Her research focuses on race, gender and class in mass media, as well as the use of audio-visual media as a tool for health education, with special emphasis on Africa.
Dr. Ryan Hallows
Ryan Hallows is an Assistant Professor of Spanish at Carroll College. He was first attracted to the college by Carroll’s dedication to a rigorous liberal arts education and the ability to work closely with students throughout their academic careers. Dr. Hallows is originally from Northern California and has lived in Washington State, Indiana and Virginia. Before coming to Carroll College, Dr. Hallows taught at Concord University in West Virginia, Indiana University-Bloomington and Central Washington University in Ellensburg, WA. He received his PhD from Indiana University-Bloomington (2012) in Hispanic Literature. Dr. Hallows has experience traveling, working and living in Colombia, Brazil, Puerto Rico, the Dominican Republic and Mexico. Dr. Hallows speaks English, Spanish and Portuguese.

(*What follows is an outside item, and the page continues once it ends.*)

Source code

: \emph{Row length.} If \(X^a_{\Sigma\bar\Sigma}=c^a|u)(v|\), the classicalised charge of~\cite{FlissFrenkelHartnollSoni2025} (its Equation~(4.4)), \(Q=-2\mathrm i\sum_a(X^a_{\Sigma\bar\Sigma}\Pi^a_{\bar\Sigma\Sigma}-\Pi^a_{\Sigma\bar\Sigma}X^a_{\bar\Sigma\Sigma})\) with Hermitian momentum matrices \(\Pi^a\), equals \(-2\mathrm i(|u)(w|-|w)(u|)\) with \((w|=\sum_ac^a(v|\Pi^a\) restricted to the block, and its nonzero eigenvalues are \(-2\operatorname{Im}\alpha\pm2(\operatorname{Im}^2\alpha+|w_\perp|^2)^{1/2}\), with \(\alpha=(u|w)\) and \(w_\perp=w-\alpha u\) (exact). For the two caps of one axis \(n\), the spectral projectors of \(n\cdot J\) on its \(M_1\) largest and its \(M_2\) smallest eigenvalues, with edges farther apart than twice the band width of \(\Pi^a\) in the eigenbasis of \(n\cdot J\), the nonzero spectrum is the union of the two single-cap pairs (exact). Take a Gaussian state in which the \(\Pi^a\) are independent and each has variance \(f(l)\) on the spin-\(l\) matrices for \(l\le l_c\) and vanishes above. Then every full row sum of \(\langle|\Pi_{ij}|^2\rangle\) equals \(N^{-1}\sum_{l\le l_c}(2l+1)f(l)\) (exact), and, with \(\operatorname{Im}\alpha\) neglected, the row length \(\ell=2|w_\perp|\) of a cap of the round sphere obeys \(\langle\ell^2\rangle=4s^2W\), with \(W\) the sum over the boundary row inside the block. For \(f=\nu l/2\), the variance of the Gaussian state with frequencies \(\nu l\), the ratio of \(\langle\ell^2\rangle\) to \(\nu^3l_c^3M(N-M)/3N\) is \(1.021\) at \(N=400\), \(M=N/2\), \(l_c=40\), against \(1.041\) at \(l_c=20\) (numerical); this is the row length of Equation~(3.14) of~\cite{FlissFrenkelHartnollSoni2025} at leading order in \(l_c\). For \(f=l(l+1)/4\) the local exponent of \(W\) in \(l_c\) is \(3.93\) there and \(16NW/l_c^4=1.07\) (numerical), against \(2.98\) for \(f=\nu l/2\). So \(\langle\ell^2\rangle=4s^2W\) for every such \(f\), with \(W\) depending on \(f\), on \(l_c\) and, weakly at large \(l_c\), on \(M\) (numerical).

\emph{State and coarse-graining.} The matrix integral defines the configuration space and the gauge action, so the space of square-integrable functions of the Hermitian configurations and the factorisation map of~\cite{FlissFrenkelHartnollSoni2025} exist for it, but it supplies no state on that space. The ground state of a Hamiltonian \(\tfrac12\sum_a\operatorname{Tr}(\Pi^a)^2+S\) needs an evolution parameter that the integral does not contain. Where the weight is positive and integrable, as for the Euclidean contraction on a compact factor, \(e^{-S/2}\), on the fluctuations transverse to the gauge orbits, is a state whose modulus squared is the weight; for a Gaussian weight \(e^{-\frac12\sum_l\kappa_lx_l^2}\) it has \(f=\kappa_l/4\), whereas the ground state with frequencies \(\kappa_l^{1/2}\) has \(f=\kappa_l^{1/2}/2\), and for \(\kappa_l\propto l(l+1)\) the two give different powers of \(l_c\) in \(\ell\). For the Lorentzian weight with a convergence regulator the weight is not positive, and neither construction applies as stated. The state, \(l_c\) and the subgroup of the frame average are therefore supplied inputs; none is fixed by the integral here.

When Dr. Hallows isn’t on campus you can find him enjoying a good movie at the theater, listening to podcasts and music, hiking, camping and fishing in the great outdoors. Dr. Hallows is a practicing falconer and enjoys working with birds of prey. When he has time, he enjoys volunteering at the Montana Wildlife Rehabilitation center working with their raptors.
Dr. Alan Hansen
I am originally from Idaho. After my first year of college I lived in Argentina for two years as a missionary for my church. After graduating from Boise State University, my new bride Nicole and I moved to Albany, New York where I did my graduate work in Sociology and Communication at the University at Albany, SUNY. My dissertation work was a case study involving the work of an Hispanic grassroots organization. After Albany, Nicole and I moved to Corpus Christi, Texas with two small children, where I worked at Texas A&M University-Corpus Christi. After seven years in South Texas, Nicole and I moved with (by then) our three children. This was in 2008. My teaching areas are in culture and communication. My research areas are in discourse and cultural identity.
Dr. John Ries
Associate Professor & Chair, Theology. I was born and grew up in St. Louis. I thought my journeys into the broader world began when I studied philosophy in college there, but then I actually went “abroad”… I studied theology for two years at the Pontificia Università Gregoriana in Rome, and then returned to the US to study philosophy again. For further graduate studies in philosophy and theology I returned to Europe to study in an international program at the Katholieke Universiteit te Leuven, Belgium – for 12 years. My programs, work and life were filled with and enriched by peoples from very many places of diverse cultures, languages, histories, etc. I came to Carroll College in 2004 and so many of those people and experiences are still with me and help nourish my thinking, questions and imagination.
Dr. David McCanna
Hello, all. I teach Sociology and Criminology. I have worked with the Ethnic Studies Department at University of California-Riverside and the Native American Studies Department at University of Arizona. I have heritage in the Southern Yup'ik people of Alaska. I am a registered Alaskan Native and have membership in Chugach Alaska. I am interested in the preservation of cultures, the sovereign rights of indigenous groups, and the development of the infrastructure necessary to keep these communities viable and independent.